Now it is time for Americans to echo the words of Gene Wilder, playing a Polish rabbi out in the American west in “The Frisco Kid,” who declines the chance for vengeance on a murderous bad guy, and urges his congregation, (in a thick Yiddish accent), “Would somebody please show this poor asshole the way out of town.”
(Not to gloat, of course, but while Trump lumbers off the stage to face all those inquiries, he could take Kevin McCarthy with him – the “leader” who let Trump stage an insurrection and then crawled down to Florida to kiss his…ring.)
I feel particularly bad for a few Democrats who were voted out Tuesday night – Ryan in Ohio plus former Navy commander Rep. Elaine Luria of Virginia, who so impressed during the Jan. 6 hearings, and Rep. Sean Patrick Maloney of New York State.

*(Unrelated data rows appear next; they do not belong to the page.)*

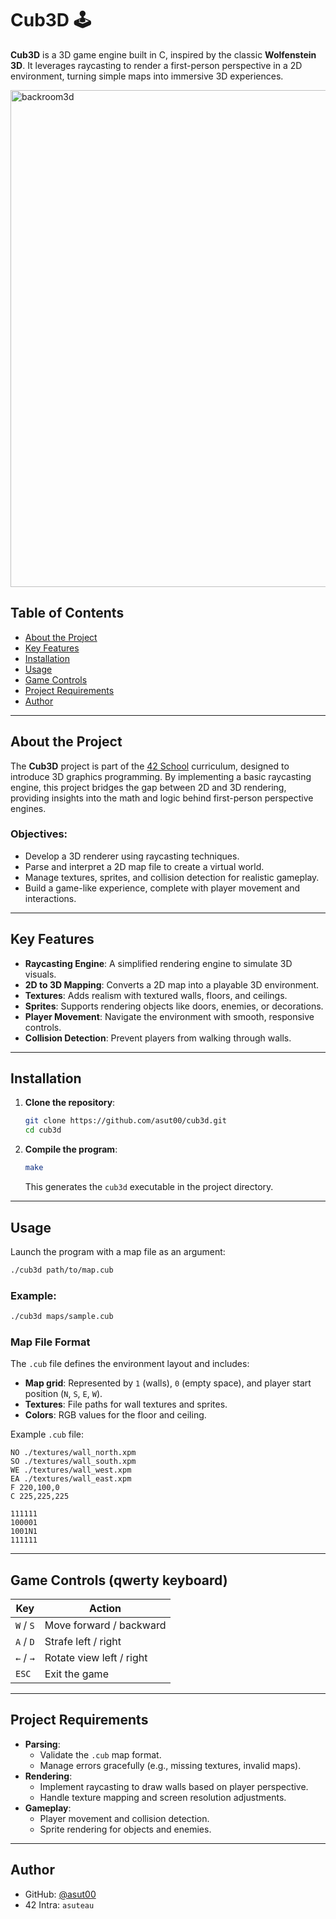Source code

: # Cub3D 🕹️

**Cub3D** is a 3D game engine built in C, inspired by the classic **Wolfenstein 3D**. It leverages raycasting to render a first-person perspective in a 2D environment, turning simple maps into immersive 3D experiences.

<img width="795" alt="backroom3d" src="https://github.com/user-attachments/assets/af430012-6b21-408f-8183-06e858a1b2c1">

## Table of Contents

- [About the Project](#about-the-project)
- [Key Features](#key-features)
- [Installation](#installation)
- [Usage](#usage)
- [Game Controls](#game-controls)
- [Project Requirements](#project-requirements)
- [Author](#author)

---

## About the Project

The **Cub3D** project is part of the [42 School](https://42.fr/) curriculum, designed to introduce 3D graphics programming. By implementing a basic raycasting engine, this project bridges the gap between 2D and 3D rendering, providing insights into the math and logic behind first-person perspective engines.

### Objectives:
- Develop a 3D renderer using raycasting techniques.
- Parse and interpret a 2D map file to create a virtual world.
- Manage textures, sprites, and collision detection for realistic gameplay.
- Build a game-like experience, complete with player movement and interactions.

---

## Key Features

- **Raycasting Engine**: A simplified rendering engine to simulate 3D visuals.
- **2D to 3D Mapping**: Converts a 2D map into a playable 3D environment.
- **Textures**: Adds realism with textured walls, floors, and ceilings.
- **Sprites**: Supports rendering objects like doors, enemies, or decorations.
- **Player Movement**: Navigate the environment with smooth, responsive controls.
- **Collision Detection**: Prevent players from walking through walls.

---

## Installation

1. **Clone the repository**:
   ```bash
   git clone https://github.com/asut00/cub3d.git
   cd cub3d
   ```

2. **Compile the program**:
   ```bash
   make
   ```
   This generates the `cub3d` executable in the project directory.

---

## Usage

Launch the program with a map file as an argument:

```bash
./cub3d path/to/map.cub
```

### Example:

```bash
./cub3d maps/sample.cub
```

### Map File Format

The `.cub` file defines the environment layout and includes:
- **Map grid**: Represented by `1` (walls), `0` (empty space), and player start position (`N`, `S`, `E`, `W`).
- **Textures**: File paths for wall textures and sprites.
- **Colors**: RGB values for the floor and ceiling.

Example `.cub` file:

```plaintext
NO ./textures/wall_north.xpm
SO ./textures/wall_south.xpm
WE ./textures/wall_west.xpm
EA ./textures/wall_east.xpm
F 220,100,0
C 225,225,225

111111
100001
1001N1
111111
```

---

## Game Controls (qwerty keyboard)

| Key            | Action                      |
|-----------------|-----------------------------|
| `W` / `S`      | Move forward / backward     |
| `A` / `D`      | Strafe left / right         |
| `←` / `→`      | Rotate view left / right    |
| `ESC`          | Exit the game               |

---

## Project Requirements

- **Parsing**:
  - Validate the `.cub` map format.
  - Manage errors gracefully (e.g., missing textures, invalid maps).
- **Rendering**:
  - Implement raycasting to draw walls based on player perspective.
  - Handle texture mapping and screen resolution adjustments.
- **Gameplay**:
  - Player movement and collision detection.
  - Sprite rendering for objects and enemies.

---

## Author

- GitHub: [@asut00](https://github.com/asut00)  
- 42 Intra: `asuteau`
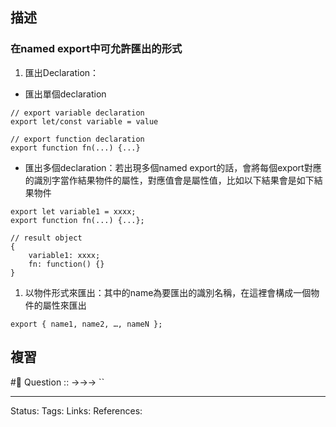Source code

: 
## 描述


### 在named export中可允許匯出的形式
1. 匯出Declaration：
- 匯出單個declaration
```
// export variable declaration
export let/const variable = value

// export function declaration 
export function fn(...) {...}
```
- 匯出多個declaration：若出現多個named export的話，會將每個export對應的識別字當作結果物件的屬性，對應值會是屬性值，比如以下結果會是如下結果物件
```
export let variable1 = xxxx;
export function fn(...) {...};

// result object
{
	variable1: xxxx;
	fn: function() {}
}
```

1. 以物件形式來匯出：其中的name為要匯出的識別名稱，在這裡會構成一個物件的屬性來匯出
```
export { name1, name2, …, nameN };						
```
											
## 複習
#🧠 Question :: ->->-> ``

---
Status: 
Tags:
Links:
References:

Also, Republicans Liz Cheney and Adam Kinzinger, who were already gone, having left an image of conscience. Others will surface. Voters have asserted themselves.
The country has two years to put on the brakes and carefully move into a more rational lane.
President Biden has had a better election than anybody could have imagined. However, from reading Peter Baker’s nuanced and knowing article on President Biden a few days ago, we need a new look two years from now.
Right now, on very little sleep, now that some bullies and know-nothings have been exposed, I’m working on a ticket for 2024.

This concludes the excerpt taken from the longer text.